Sociétés d’économie mixte contrat -

Par / 11 décembre 2013

Monsieur le président, madame la ministre, mes chers collègues, nous examinons aujourd’hui la proposition de loi déposée par de nombreux groupes parlementaires à la demande, en quelque sorte, de la Fédération des entreprises publiques locales et largement réécrite par la commission des lois – cela a été rappelé.

Si nous pouvons souscrire aux motifs ayant conduit à cette réflexion qui vise à élargir la palette des outils à disposition des collectivités pour développer leurs projets, nous considérons que la présente proposition de loi soulève cependant un certain nombre de questions.

Certes, la création des SEM contrat, qui deviendront, si cette proposition de loi est adoptée, des SEM à opération unique, est laissée in fine à l’appréciation des collectivités locales, qui pourront, ou non, faire le choix d’y recourir. Cependant, dans sa conception même, cette structure nouvelle suscite nos interrogations.

Autant nous avons soutenu pleinement la création des sociétés publiques locales et en particulier celle des sociétés publiques locales d’aménagement, lesquelles permettent de sauvegarder les outils des collectivités mises à mal par le droit communautaire, en étendant le concept de in house, autant il nous semble que les présupposés de cette nouvelle SEM à opération unique sont fondamentalement différents.
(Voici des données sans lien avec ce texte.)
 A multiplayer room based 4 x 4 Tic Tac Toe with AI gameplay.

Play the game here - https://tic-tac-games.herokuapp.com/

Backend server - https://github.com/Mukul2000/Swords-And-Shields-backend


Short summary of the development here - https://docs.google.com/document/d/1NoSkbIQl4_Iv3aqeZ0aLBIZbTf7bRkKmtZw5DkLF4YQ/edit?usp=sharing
Nous savons bien que cette proposition de loi est née dans un contexte spécifique. Elle s’insère dans le cadre national d’une diminution des marges de manœuvre des collectivités du fait de l’assèchement de leurs ressources par la baisse des dotations de l’État.

Elle s’inscrit également dans un contexte où nombre de nos communes veulent sortir de délégations de service public ou de contrats de partenariat qui ne donnent pas satisfaction, sans avoir, au fond, ni les compétences ni les ressources pour exercer ces responsabilités en régie.

Cette proposition de loi tente donc, finalement, avec la création de ce nouveau type de société hybride, de pallier ces difficultés en conciliant les impératifs d’un contrôle accru de la puissance publique qui serait partie prenante de la société délégataire avec la nécessité de l’apport financier du secteur privé, ainsi que, dans certains cas, de son savoir-faire.

Il faut alors savoir que, conscientes du risque d’être évincées par un recours accru aux régies, les entreprises privées accueillent cette proposition avec enthousiasme. Ainsi, Philippe Maillard, directeur général de la Lyonnaise des eaux, estime que « cet outil vient compléter la gamme des possibilités pour les collectivités de chercher un partenaire en amont. Nous y sommes très favorables, parce que nous le pratiquons depuis longtemps en Espagne ou en Italie ». Il s’agit ainsi clairement d’une alternative ouverte à la régie.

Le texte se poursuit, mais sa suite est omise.